Caricatura de Millôr Fernandes, criada por Alan Souto Maior para a exposição "Ao Millôr com Humor", em 2012 - Alan Souto Maior
Caricatura de Millôr Fernandes, criada por Alan Souto Maior para a exposição "Ao Millôr com Humor", em 2012 Imagem: Alan Souto Maior

Orlando Pedroso*

Especial para o UOL, em Paraty

30/07/2014 06h00

Dizem que toda unanimidade é burra. Não sei se é verdade mas sei que toda regra tem sua exceção. Na intersecção entre essas duas máximas é que encontramos Millôr Fernandes. Humorista, escritor, tradutor, desenhista, dramaturgo, jornalista e polemista, o autor de publicações como "O Pasquim" e "Pif-Paf", morto em 2012 aos 88 anos, é um desses casos raros de um sujeito que faz tudo bem.

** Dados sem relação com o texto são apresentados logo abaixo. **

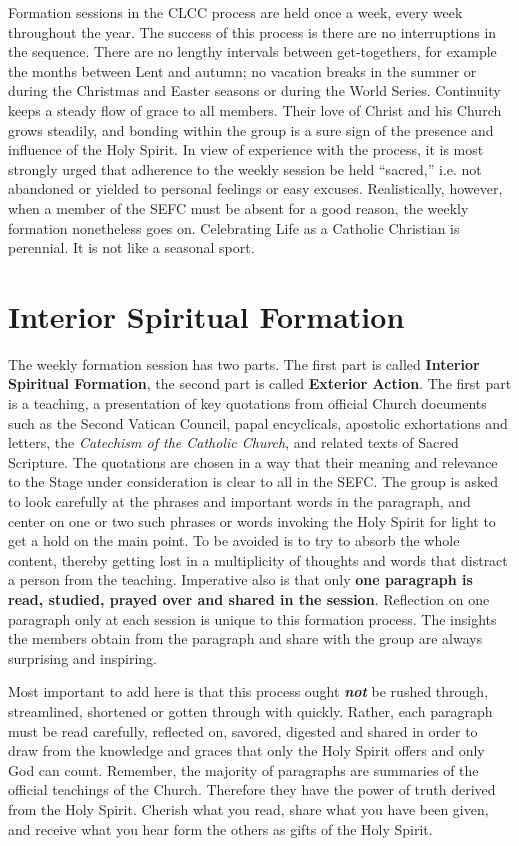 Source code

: \documentclass{article}
\begin{document}
Formation sessions in the CLCC process are held once a week, every week
throughout the year. The success of this process is there are no interruptions
in the sequence. There are no lengthy intervals between get-togethers, for
example the months between Lent and autumn; no vacation breaks in the summer or
during the Christmas and Easter seasons or during the World Series. Continuity
keeps a steady flow of grace to all members. Their love of Christ and his Church
grows steadily, and bonding within the group is a sure sign of the presence and
influence of the Holy Spirit. In view of experience with the process, it is most
strongly urged that adherence to the weekly session be held ``sacred,'' i.e. not
abandoned or yielded to personal feelings or easy excuses. Realistically,
however, when a member of the SEFC must be absent for a good reason, the weekly
formation nonetheless goes on. Celebrating Life as a Catholic Christian is
perennial. It is not like a seasonal sport.

\section{Interior Spiritual Formation}

The weekly formation session has two parts. The first part is called
\textbf{Interior Spiritual Formation}, the second part is called
\textbf{Exterior Action}. The first part is a teaching, a presentation of key
quotations from official Church documents such as the Second Vatican Council,
papal encyclicals, apostolic exhortations and letters, the \emph{Catechism of
the Catholic Church}, and related texts of Sacred Scripture. The quotations are
chosen in a way that their meaning and relevance to the Stage under
consideration is clear to all in the SEFC. The group is asked to look carefully
at the phrases and important words in the paragraph, and center on one or two
such phrases or words invoking the Holy Spirit for light to get a hold on the
main point. To be avoided is to try to absorb the whole content, thereby getting
lost in a multiplicity of thoughts and words that distract a person from the
teaching. Imperative also is that only \textbf{one paragraph is read, studied,
prayed over and shared in the session}. Reflection on one paragraph only at each
session is unique to this formation process. The insights the members obtain
from the paragraph and share with the group are always surprising and inspiring.

Most important to add here is that this process ought \textbf{\emph{not}} be
rushed through, streamlined, shortened or gotten through with quickly. Rather,
each paragraph must be read carefully, reflected on, savored, digested and
shared in order to draw from the knowledge and graces that only the Holy Spirit
offers and only God can count. Remember, the majority of paragraphs are
summaries of the official teachings of the Church. Therefore they have the power
of truth derived from the Holy Spirit. Cherish what you read, share what you
have been given, and receive what you hear form the others as gifts of the Holy
Spirit.
\end{document}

"Se fizessem um gráfico da história do humor no Brasil, aquela linha vermelha que estava indo reta e lenta lá na parte de baixo, nos anos 50 e 60, faria  um rápido zig-zag bem para o alto e continuaria lá em cima até hoje. Esse zig-zag para o alto é o 'efeito Millôr'", resume Reinaldo Figueiredo, humorista e criador do "Casseta & Planeta", que participa da mesa de abertura da Flip nesta quarta-feira (30).

O tema desta edição da festa literária de Paraty? Millôr Fernandes.

"Millôr já disse que aceitaria tudo, menos uma estátua", brinca o curador do evento, Paulo Werneck, para quem a homenagem busca "reafirmar a importância do ilustrador, do desenhista entre os nossos grandes intelectuais".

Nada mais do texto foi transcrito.